Entre as dez obras expostas – majoritariamente vídeos e instalações –, chama a atenção o uso que a artista faz de materiais do cotidiano: baldes, adesivos, relógios, mapas de Nova York, bolhas de sabão, retratos falados. Em seus mais de dez anos de carreira internacional, que começou na Stephen Friedman Gallery, em Londres, em 1997, quando ainda cursava mestrado em artes visuais no Royal College of Arts, e se consolidou em duas Bienais de Veneza (em 2003 e 2005), a artista ficou conhecida pelo manejo de materiais efêmeros e corriqueiros. “A Day Like Any Other”, ou “Um Dia Como Outro Qualquer” em português, é o título da mostra que se apoia exatamente nos trabalhos que trazem o “materialismo etéreo”, termo que a artista costuma usar ao referenciar o cotidiano.

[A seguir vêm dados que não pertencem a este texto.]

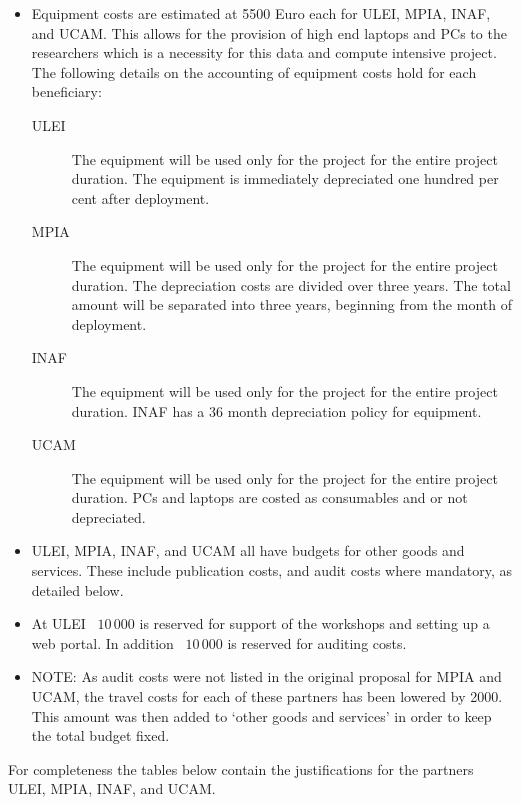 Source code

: \begin{itemize}
\begin{itemize}
    \end{itemize}
    \item Equipment costs are estimated at 5500 Euro each for ULEI, MPIA, INAF, and UCAM. This allows for the provision of high end laptops and PCs to the researchers which is a necessity for this data and compute intensive project. The following details on the accounting of equipment costs hold for each beneficiary:
    \begin{description}
        \item[ULEI] The equipment will be used only for the project for the entire project duration. The equipment is immediately depreciated one hundred per cent after deployment.
        \item[MPIA] The equipment will be used only for the project for the entire project duration. The depreciation costs are divided over three years. The total amount will be separated into three years, beginning from the month of deployment.
        \item[INAF] The equipment will be used only for the project for the entire project duration. INAF has a 36 month depreciation policy for equipment.
        \item[UCAM] The equipment will be used only for the project for the entire project duration. PCs and laptops are costed as consumables and or not depreciated.
    \end{description}
    \item ULEI, MPIA, INAF, and UCAM all have budgets for other goods and services. These include publication costs, and audit costs where mandatory, as detailed below.
    \item At ULEI \EUR\ $10\,000$ is reserved for support of the workshops and setting up a web portal. In addition \EUR\ $10\,000$ is reserved for auditing costs.
    \item NOTE: As audit costs were not listed in the original proposal for MPIA and UCAM, the travel costs for each of these partners has been lowered by 2000\EUR. This amount was then added to `other goods and services' in order to keep the total budget fixed.
\end{itemize}

\noindent
For completeness the tables below contain the justifications for the partners ULEI, MPIA, INAF, and UCAM.
\medskip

Mas, talvez, mais que a “poética do cotidiano” que lhe é frequentemente atribuída, Rivane se destaque por uma “estética do comportamento”. Mais do que com objetos domésticos, ela trabalha com costumes e hábitos. Isso fica claro na instalação “Eu Desejo o Seu Desejo” (2003), que certamente será um dos grandes destaques da mostra, já que convida o público a participar e será instalada no lobby do museu, área de acesso gratuito. A instalação é composta por centenas de fitinhas coloridas, que à moda das fitinhas do Bonfim, têm impressos os desejos dos visitantes de exposições passadas. O turista ou o morador do Lower East Side que passar por ali, a caminho da deli ou da lavanderia, será convidado a tirar uma fitinha da parede, amarrá-la no pulso e deixar em troca um desejo anotado em um caderno. Os desejos nova-iorquinos estarão estampados nas próximas fases do projeto. Talvez em Miami ou em Dublin, cidades para onde a mesma exposição viajará.
Se Rivane fica com o sal e a pimenta, temperos habituais das mesas brasileiras, Ernesto Neto viaja para mais longe e escolhe o açafrão e o cravo-da-índia em pó. As especiarias exóticas e os pigmentos coloridos entraram nas estruturas do artista carioca na instalação que apresentou na Bienal de Veneza em 2001. Alusivas ao corpo humano e a suas paisagens internas, as instalações, chamadas “naves”, são fabricadas com tecidos leves, como lycra, algodão e poliamida, e assumem formas diversas e penetráveis. Para a individual na Hayward Gallery, em Londres, o artista prepara uma sequência de espaços interligados e esculturas ao ar livre.
Em comum, Neto e Rivane já têm um consolidado reconhecimento internacional. No ano passado, a exposição de Neto na Armory Show, tradicional mostra de arte nova-iorquina, rendeu duas matérias de capa no “The New York Times”. Ambos os artistas são também representados pelas mesmas galerias em São Paulo – Fortes Vilaça – e em Nova York – Tanya Bonakdar Gallery. Além disso, anote-se que, invariavelmente, são comparados a Lygia Clark (1920-1988). Imerso em uma poética sensorial e penetrável, Neto assume a filiação. Já Rivane sairia ganhando com outras referências históricas mais precisas. “Acredito que correlações como estas possam ser necessárias para contextualizar um artista de maneira simplificada, ou seja, para que as pessoas possam apreender um lugar, um tempo, uma cultura e até mesmo um modo de fazer”, interpreta Rivane.